Poster
in
Workshop: Differentiable Almost Everything: Differentiable Relaxations, Algorithms, Operators, and Simulators
How Consensus-Based Optimization can be Interpreted as a Stochastic Relaxation of Gradient Descent
Konstantin Riedl · Timo Klock · Carina Geldhauser · Massimo Fornasier
Keywords: [ Stochastic Gradient Descent ] [ nonconvex optimization ] [ Interacting Multi-Particle Optimization Methods ] [ Stochastic Methods ] [ Gradient Relaxation ] [ Stochastic Relaxation ] [ multi-agent systems ] [ Optimization ] [ Machine Learning ]

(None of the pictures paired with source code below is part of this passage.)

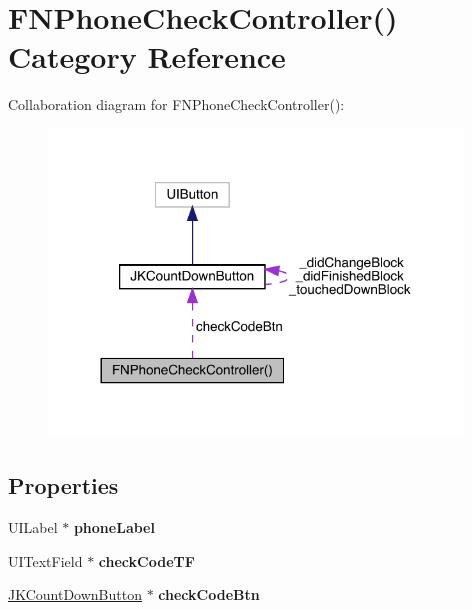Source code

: \hypertarget{category_f_n_phone_check_controller_07_08}{}\section{F\+N\+Phone\+Check\+Controller() Category Reference}
\label{category_f_n_phone_check_controller_07_08}


Collaboration diagram for F\+N\+Phone\+Check\+Controller()\+:\nopagebreak
\begin{figure}[H]
\begin{center}
\leavevmode
\includegraphics[width=312pt]{category_f_n_phone_check_controller_07_08__coll__graph}
\end{center}
\end{figure}
\subsection*{Properties}
\begin{DoxyCompactItemize}
\item 
\mbox{\label{category_f_n_phone_check_controller_07_08_a19b087f36703f5731083c21938abe741}} 
U\+I\+Label $\ast$ {\bfseries phone\+Label}
\item 
\mbox{\label{category_f_n_phone_check_controller_07_08_ad020ea7352b019f5b1c46fe0e0e364d3}} 
U\+I\+Text\+Field $\ast$ {\bfseries check\+Code\+TF}
\item 
\mbox{\label{category_f_n_phone_check_controller_07_08_aa4b436a3b4c6f68f92ffea068cba1412}} 
\mbox{\hyperlink{interface_j_k_count_down_button}{J\+K\+Count\+Down\+Button}} $\ast$ {\bfseries check\+Code\+Btn}
\end{DoxyCompactItemize}



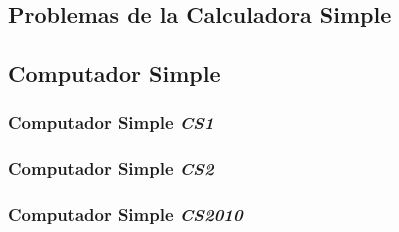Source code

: \subsection{Problemas de la Calculadora Simple}
\subsection{Computador Simple}
\subsubsection{Computador Simple \textit{CS1}}
\subsubsection{Computador Simple \textit{CS2}}
\subsubsection{Computador Simple \textit{CS2010}}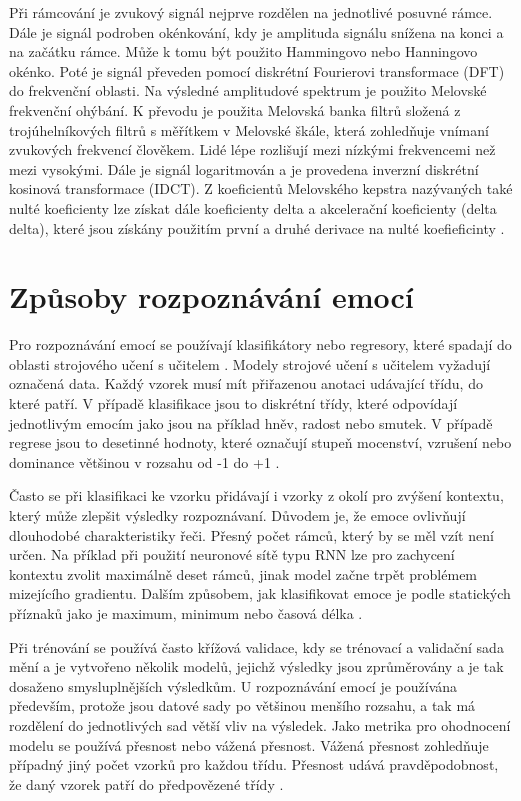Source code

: \documentclass[FM,BP]{tulthesis}
\begin{document}
Při rámcování je zvukový signál nejprve rozdělen na jednotlivé posuvné rámce. Dále je signál podroben okénkování, kdy je amplituda signálu snížena na konci a na začátku rámce. Může k tomu být použito Hammingovo nebo Hanningovo okénko. Poté je signál převeden pomocí diskrétní Fourierovi transformace (DFT) do frekvenční oblasti. Na výsledné amplitudové spektrum je použito Melovské frekvenční ohýbání. K převodu je použita Melovská banka filtrů složená z trojúhelníkových filtrů s měřítkem v Melovské škále, která zohledňuje vnímaní zvukových frekvencí člověkem. Lidé lépe rozlišují mezi nízkými frekvencemi než mezi vysokými. Dále je signál logaritmován a je provedena inverzní diskrétní kosinová transformace (IDCT). Z koeficientů Melovského kepstra nazývaných také nulté koeficienty lze získat dále koeficienty delta a akcelerační koeficienty (delta delta), které jsou získány použitím první a druhé derivace na nulté koefieficinty \cite{mfcc}.

\section{Způsoby rozpoznávání emocí}  %
Pro rozpoznávání emocí se používají klasifikátory nebo regresory, které spadají do oblasti strojového učení s učitelem \cite{DBLP:journals/speech/AkcayO20}. Modely strojové učení s učitelem vyžadují označená data. Každý vzorek musí mít přiřazenou anotaci udávající třídu, do které patří. V případě klasifikace jsou to diskrétní třídy, které odpovídají jednotlivým emocím jako jsou na příklad hněv, radost nebo smutek. V případě regrese jsou to desetinné hodnoty, které označují stupeň mocenství, vzrušení nebo dominance většinou v rozsahu od -1 do +1 \cite{konar_chakraborty_2015}.

Často se při klasifikaci ke vzorku přidávají i vzorky z okolí pro zvýšení kontextu, který může zlepšit výsledky rozpoznávaní. Důvodem je, že emoce ovlivňují dlouhodobé charakteristiky řeči. Přesný počet rámců, který by se měl vzít není určen. Na příklad při použití neuronové sítě typu RNN lze pro zachycení kontextu zvolit maximálně deset rámců, jinak model začne trpět problémem mizejícího gradientu. Dalším způsobem, jak klasifikovat emoce je podle statických příznaků jako je maximum, minimum nebo časová délka \cite{konar_chakraborty_2015}.

Při trénování se používá často křížová validace, kdy se trénovací a validační sada mění a je vytvořeno několik modelů, jejichž výsledky jsou zprůměrovány a je tak dosaženo smysluplnějších výsledkům. U rozpoznávání emocí je používána především, protože jsou datové sady po většinou menšího rozsahu, a tak má rozdělení do jednotlivých sad větší vliv na výsledek. Jako metrika pro ohodnocení modelu se používá přesnost nebo vážená přesnost. Vážená přesnost zohledňuje případný jiný počet vzorků pro každou třídu. Přesnost udává pravděpodobnost, že daný vzorek patří do předpovězené třídy \cite{konar_chakraborty_2015}.
\end{document}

We provide a novel analytical perspective on the theoretical understanding of gradient-based learning algorithms by interpreting consensus-based optimization (CBO), a recently proposed multi-particle derivative-free optimization method, as a stochastic relaxation of gradient descent. Remarkably, we observe that through communication of the particles, CBO exhibits a stochastic gradient descent (SGD)-like behavior despite solely relying on evaluations of the objective function. The fundamental value of such link between CBO and SGD lies in the fact that CBO is provably globally convergent to global minimizers for ample classes of nonsmooth and nonconvex objective functions. Hence, on the one side, we offer a novel explanation for the success of stochastic relaxations of gradient descent by furnishing useful and precise insights that explain how problem-tailored stochastic perturbations of gradient descent (like the ones induced by CBO) overcome energy barriers and reach deep levels of nonconvex functions. On the other side, and contrary to the conventional wisdom for which derivative-free methods ought to be inefficient or not to possess generalization abilities, our results unveil an intrinsic gradient descent nature of heuristics.